_WHAT IS EXPECTED_
Return the entries in full, exactly as written.

(Stored records)
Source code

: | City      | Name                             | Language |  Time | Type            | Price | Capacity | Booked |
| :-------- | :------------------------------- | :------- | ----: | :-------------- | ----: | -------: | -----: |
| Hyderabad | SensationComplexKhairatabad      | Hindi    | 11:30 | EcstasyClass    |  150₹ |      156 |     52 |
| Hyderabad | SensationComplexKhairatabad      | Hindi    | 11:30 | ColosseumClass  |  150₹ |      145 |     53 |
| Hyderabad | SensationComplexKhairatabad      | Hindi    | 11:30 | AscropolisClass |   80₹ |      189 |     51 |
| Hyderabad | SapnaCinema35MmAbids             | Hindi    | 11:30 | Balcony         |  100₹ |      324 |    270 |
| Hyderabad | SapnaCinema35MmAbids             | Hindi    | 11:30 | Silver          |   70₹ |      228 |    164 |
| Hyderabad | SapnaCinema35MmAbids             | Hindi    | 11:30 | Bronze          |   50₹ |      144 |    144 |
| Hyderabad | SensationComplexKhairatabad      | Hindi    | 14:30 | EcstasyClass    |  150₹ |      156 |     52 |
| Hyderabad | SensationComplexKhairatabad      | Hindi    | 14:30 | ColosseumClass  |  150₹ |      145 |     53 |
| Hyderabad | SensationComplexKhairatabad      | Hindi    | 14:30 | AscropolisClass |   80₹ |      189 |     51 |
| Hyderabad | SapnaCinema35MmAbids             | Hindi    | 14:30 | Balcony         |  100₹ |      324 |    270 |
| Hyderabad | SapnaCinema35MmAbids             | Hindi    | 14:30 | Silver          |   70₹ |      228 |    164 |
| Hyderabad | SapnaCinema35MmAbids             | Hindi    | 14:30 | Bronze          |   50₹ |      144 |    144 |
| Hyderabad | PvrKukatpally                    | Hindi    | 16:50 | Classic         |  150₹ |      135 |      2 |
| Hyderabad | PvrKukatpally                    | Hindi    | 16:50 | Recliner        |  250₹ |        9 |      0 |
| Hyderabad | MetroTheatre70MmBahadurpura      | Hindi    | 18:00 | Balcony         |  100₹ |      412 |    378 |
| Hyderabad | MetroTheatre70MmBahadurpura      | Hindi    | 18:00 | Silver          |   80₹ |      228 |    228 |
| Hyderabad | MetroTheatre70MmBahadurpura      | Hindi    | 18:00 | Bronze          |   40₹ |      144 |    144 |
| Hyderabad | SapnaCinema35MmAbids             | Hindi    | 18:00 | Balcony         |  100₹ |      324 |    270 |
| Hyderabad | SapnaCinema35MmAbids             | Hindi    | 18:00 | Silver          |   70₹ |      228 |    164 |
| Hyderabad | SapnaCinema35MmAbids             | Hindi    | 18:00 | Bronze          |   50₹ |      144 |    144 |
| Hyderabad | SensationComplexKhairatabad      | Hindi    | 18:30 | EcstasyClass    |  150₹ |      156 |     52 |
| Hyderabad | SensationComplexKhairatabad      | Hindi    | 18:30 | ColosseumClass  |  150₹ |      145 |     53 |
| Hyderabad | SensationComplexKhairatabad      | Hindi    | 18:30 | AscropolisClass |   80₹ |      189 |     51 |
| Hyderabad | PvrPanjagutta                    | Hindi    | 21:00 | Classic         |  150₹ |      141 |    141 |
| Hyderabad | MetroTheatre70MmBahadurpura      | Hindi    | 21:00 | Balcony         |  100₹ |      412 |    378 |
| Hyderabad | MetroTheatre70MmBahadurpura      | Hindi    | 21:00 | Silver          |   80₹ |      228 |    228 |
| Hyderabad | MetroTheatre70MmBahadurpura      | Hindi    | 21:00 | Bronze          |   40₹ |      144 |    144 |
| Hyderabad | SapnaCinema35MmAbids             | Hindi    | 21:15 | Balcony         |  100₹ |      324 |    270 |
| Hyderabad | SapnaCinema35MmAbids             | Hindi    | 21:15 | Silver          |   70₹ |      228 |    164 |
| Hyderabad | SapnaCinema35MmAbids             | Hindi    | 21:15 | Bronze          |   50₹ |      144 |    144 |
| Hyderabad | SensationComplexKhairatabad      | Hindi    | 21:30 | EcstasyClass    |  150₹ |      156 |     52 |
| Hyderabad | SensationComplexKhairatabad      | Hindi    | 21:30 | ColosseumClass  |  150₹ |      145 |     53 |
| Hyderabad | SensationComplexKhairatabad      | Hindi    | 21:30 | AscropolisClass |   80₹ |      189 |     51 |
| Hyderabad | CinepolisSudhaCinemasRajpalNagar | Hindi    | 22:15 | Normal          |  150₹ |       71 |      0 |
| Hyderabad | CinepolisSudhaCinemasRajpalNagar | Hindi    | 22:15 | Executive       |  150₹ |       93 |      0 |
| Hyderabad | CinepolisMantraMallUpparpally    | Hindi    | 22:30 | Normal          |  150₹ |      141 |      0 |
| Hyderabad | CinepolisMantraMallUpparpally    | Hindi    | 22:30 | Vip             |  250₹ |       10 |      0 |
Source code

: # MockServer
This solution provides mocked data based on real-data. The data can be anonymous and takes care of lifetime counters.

_RESPONSE TO THE TASK_
Source code

: | City      | Name                             | Language |  Time | Type            | Price | Capacity | Booked |
| :-------- | :------------------------------- | :------- | ----: | :-------------- | ----: | -------: | -----: |
| Hyderabad | SensationComplexKhairatabad      | Hindi    | 11:30 | EcstasyClass    |  150₹ |      156 |     52 |
| Hyderabad | SensationComplexKhairatabad      | Hindi    | 11:30 | ColosseumClass  |  150₹ |      145 |     53 |
| Hyderabad | SensationComplexKhairatabad      | Hindi    | 11:30 | AscropolisClass |   80₹ |      189 |     51 |
| Hyderabad | SapnaCinema35MmAbids             | Hindi    | 11:30 | Balcony         |  100₹ |      324 |    270 |
| Hyderabad | SapnaCinema35MmAbids             | Hindi    | 11:30 | Silver          |   70₹ |      228 |    164 |
| Hyderabad | SapnaCinema35MmAbids             | Hindi    | 11:30 | Bronze          |   50₹ |      144 |    144 |
| Hyderabad | SensationComplexKhairatabad      | Hindi    | 14:30 | EcstasyClass    |  150₹ |      156 |     52 |
| Hyderabad | SensationComplexKhairatabad      | Hindi    | 14:30 | ColosseumClass  |  150₹ |      145 |     53 |
| Hyderabad | SensationComplexKhairatabad      | Hindi    | 14:30 | AscropolisClass |   80₹ |      189 |     51 |
| Hyderabad | SapnaCinema35MmAbids             | Hindi    | 14:30 | Balcony         |  100₹ |      324 |    270 |
| Hyderabad | SapnaCinema35MmAbids             | Hindi    | 14:30 | Silver          |   70₹ |      228 |    164 |
| Hyderabad | SapnaCinema35MmAbids             | Hindi    | 14:30 | Bronze          |   50₹ |      144 |    144 |
| Hyderabad | PvrKukatpally                    | Hindi    | 16:50 | Classic         |  150₹ |      135 |      2 |
| Hyderabad | PvrKukatpally                    | Hindi    | 16:50 | Recliner        |  250₹ |        9 |      0 |
| Hyderabad | MetroTheatre70MmBahadurpura      | Hindi    | 18:00 | Balcony         |  100₹ |      412 |    378 |
| Hyderabad | MetroTheatre70MmBahadurpura      | Hindi    | 18:00 | Silver          |   80₹ |      228 |    228 |
| Hyderabad | MetroTheatre70MmBahadurpura      | Hindi    | 18:00 | Bronze          |   40₹ |      144 |    144 |
| Hyderabad | SapnaCinema35MmAbids             | Hindi    | 18:00 | Balcony         |  100₹ |      324 |    270 |
| Hyderabad | SapnaCinema35MmAbids             | Hindi    | 18:00 | Silver          |   70₹ |      228 |    164 |
| Hyderabad | SapnaCinema35MmAbids             | Hindi    | 18:00 | Bronze          |   50₹ |      144 |    144 |
| Hyderabad | SensationComplexKhairatabad      | Hindi    | 18:30 | EcstasyClass    |  150₹ |      156 |     52 |
| Hyderabad | SensationComplexKhairatabad      | Hindi    | 18:30 | ColosseumClass  |  150₹ |      145 |     53 |
| Hyderabad | SensationComplexKhairatabad      | Hindi    | 18:30 | AscropolisClass |   80₹ |      189 |     51 |
| Hyderabad | PvrPanjagutta                    | Hindi    | 21:00 | Classic         |  150₹ |      141 |    141 |
| Hyderabad | MetroTheatre70MmBahadurpura      | Hindi    | 21:00 | Balcony         |  100₹ |      412 |    378 |
| Hyderabad | MetroTheatre70MmBahadurpura      | Hindi    | 21:00 | Silver          |   80₹ |      228 |    228 |
| Hyderabad | MetroTheatre70MmBahadurpura      | Hindi    | 21:00 | Bronze          |   40₹ |      144 |    144 |
| Hyderabad | SapnaCinema35MmAbids             | Hindi    | 21:15 | Balcony         |  100₹ |      324 |    270 |
| Hyderabad | SapnaCinema35MmAbids             | Hindi    | 21:15 | Silver          |   70₹ |      228 |    164 |
| Hyderabad | SapnaCinema35MmAbids             | Hindi    | 21:15 | Bronze          |   50₹ |      144 |    144 |
| Hyderabad | SensationComplexKhairatabad      | Hindi    | 21:30 | EcstasyClass    |  150₹ |      156 |     52 |
| Hyderabad | SensationComplexKhairatabad      | Hindi    | 21:30 | ColosseumClass  |  150₹ |      145 |     53 |
| Hyderabad | SensationComplexKhairatabad      | Hindi    | 21:30 | AscropolisClass |   80₹ |      189 |     51 |
| Hyderabad | CinepolisSudhaCinemasRajpalNagar | Hindi    | 22:15 | Normal          |  150₹ |       71 |      0 |
| Hyderabad | CinepolisSudhaCinemasRajpalNagar | Hindi    | 22:15 | Executive       |  150₹ |       93 |      0 |
| Hyderabad | CinepolisMantraMallUpparpally    | Hindi    | 22:30 | Normal          |  150₹ |      141 |      0 |
| Hyderabad | CinepolisMantraMallUpparpally    | Hindi    | 22:30 | Vip             |  250₹ |       10 |      0 |
Source code

: # MockServer
This solution provides mocked data based on real-data. The data can be anonymous and takes care of lifetime counters.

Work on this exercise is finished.